3 Telkens als de Israëlieten gezaaid hadden, trokken de Midjanieten, Amalekieten en stammen uit het oosten tegen hen uit,
It happened that any time the Israelites planted their crops, the Midianites and the Amalekites and the people from the east would attack the Israelites.
4 sloegen bij hen hun legerplaats op, en vernielden de oogst van het land tot Gaza toe; niets wat tot levensonderhoud strekt, lieten ze in Israël achter: geen schaap, rund of ezel.
They would set up their army on the land and destroy the crops, all the way to Gaza. They would leave no food in Israel, and no sheep, nor cattle or donkeys.
5 Wanneer ze kwamen opzetten met hun kudden, waren hun tenten talrijk als sprinkhanen, en zijzelf met hun kamelen ontelbaar. Ze vielen het land binnen om het te verwoesten,
Whenever they and their livestock and tents came up, they would come as a swarm of locusts, and it was impossible to count either the people or their camels. They invaded the land in order to destroy it.
6 zodat Israël door Midjan zeer verarmde, en de Israëlieten tot Jahweh begonnen te roepen.
Midian weakened the Israelites so severely that the people of Israel called out to Yahweh.
7 Toen de Israëlieten dan om Midjan Jahweh aanriepen,
When the people of Israel called out to Yahweh because of Midian,
8 zond Jahweh een profeet tot de Israëlieten, die hun zeide: Zo spreekt Jahweh, Israëls God! Ik ben het, die u uit Egypte heb geleid, en u uit het slavenhuis heb gevoerd.
Yahweh sent a prophet to the people of Israel.

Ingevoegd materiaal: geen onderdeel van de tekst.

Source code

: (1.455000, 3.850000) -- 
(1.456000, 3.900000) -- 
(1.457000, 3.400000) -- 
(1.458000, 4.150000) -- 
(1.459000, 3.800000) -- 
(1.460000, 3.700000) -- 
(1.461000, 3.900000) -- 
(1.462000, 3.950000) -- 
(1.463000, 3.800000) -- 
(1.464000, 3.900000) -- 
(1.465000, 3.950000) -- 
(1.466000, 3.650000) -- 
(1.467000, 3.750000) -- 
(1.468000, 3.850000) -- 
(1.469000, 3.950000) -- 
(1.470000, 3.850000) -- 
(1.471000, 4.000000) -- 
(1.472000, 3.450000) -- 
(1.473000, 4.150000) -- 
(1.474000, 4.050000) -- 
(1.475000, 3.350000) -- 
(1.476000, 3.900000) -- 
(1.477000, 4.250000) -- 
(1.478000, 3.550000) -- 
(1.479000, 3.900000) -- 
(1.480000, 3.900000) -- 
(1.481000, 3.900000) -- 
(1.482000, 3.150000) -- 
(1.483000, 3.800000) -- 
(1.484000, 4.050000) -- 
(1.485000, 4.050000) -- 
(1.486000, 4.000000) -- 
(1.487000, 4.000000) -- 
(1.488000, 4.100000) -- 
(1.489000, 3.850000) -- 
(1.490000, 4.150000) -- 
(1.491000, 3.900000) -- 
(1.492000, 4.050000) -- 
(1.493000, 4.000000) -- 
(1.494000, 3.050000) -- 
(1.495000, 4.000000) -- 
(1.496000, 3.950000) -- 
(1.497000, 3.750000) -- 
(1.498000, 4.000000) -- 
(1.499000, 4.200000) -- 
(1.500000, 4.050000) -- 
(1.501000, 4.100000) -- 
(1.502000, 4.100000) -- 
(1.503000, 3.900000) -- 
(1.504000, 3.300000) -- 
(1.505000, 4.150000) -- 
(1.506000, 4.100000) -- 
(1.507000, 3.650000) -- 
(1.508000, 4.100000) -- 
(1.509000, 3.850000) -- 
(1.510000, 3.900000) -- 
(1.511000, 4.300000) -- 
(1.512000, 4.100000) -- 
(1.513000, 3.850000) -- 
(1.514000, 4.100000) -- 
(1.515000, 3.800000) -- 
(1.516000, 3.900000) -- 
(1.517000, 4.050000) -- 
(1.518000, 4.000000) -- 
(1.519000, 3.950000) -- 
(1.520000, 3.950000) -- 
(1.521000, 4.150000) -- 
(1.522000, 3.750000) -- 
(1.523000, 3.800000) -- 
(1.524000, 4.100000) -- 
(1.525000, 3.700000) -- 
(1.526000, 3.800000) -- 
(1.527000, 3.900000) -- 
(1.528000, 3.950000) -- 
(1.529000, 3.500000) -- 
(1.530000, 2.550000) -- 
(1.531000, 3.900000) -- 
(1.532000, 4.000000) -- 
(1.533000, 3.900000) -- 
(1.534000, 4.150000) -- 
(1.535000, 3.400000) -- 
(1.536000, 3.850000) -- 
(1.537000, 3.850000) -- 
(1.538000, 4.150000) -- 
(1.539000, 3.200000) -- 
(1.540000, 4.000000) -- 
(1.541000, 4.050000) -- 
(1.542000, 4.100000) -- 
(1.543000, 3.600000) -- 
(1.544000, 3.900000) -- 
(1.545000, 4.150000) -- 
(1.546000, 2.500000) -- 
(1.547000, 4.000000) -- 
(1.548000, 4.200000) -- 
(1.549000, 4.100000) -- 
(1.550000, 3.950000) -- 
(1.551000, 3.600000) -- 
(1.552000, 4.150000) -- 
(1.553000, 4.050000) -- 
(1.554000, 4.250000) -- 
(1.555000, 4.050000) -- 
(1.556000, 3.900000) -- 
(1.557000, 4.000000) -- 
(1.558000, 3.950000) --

The prophet said to them, “This is what Yahweh, the God of Israel, says: 'I brought you up from Egypt; I brought you out of the house of slavery.
9 Ik heb u verlost uit de hand der Egyptenaren en van allen, die u verdrukten; Ik heb hen voor u uitgedreven, en u hun land geschonken.
I rescued you from the hand of the Egyptians, and from the hand of all who were oppressing you. I drove them out before you, and I gave you their land.
10 En Ik heb u gezegd: Ik ben Jahweh, uw God; ge moogt de goden der Amorieten, in wier land ge woont, niet vereren! Maar ge hebt naar Mij niet geluisterd.
I said to you, “I am Yahweh your God; I commanded you not to worship the gods of the Amorites, in whose land you are living.” But you have not obeyed my voice.'”
11 Eens kwam de engel van Jahweh, en zette zich neer onder de terebint in Ofra, dat aan Joasj van Abiézer toebehoorde. Zijn zoon Gedeon was juist bezig, tarwe te dorsen in de perskuip, om ze voor de Midjanieten te verbergen.
Now the angel of Yahweh came and sat under the oak in Ophrah, which belonged to Joash (the Abiezrite), while Gideon, Joash's son, was separating out the wheat by beating it on the floor, in the winepress—to hide it from the Midianites.
12 De engel van Jahweh vertoonde zich aan hem, en sprak hem toe: Jahweh is met u, dappere held!
The angel of Yahweh appeared to him and said to him, “Yahweh is with you, you strong warrior!”
13 Gedeon gaf ten antwoord: Och heer, als Jahweh met ons is, waarom overkomt ons dit alles? Waar zijn dan al zijn wonderdaden, waarvan onze vaderen ons verhaalden, als ze zeiden: "Jahweh heeft ons uit Egypte gevoerd!" Want nu heeft Jahweh ons verworpen en in de hand der Midjanieten geleverd.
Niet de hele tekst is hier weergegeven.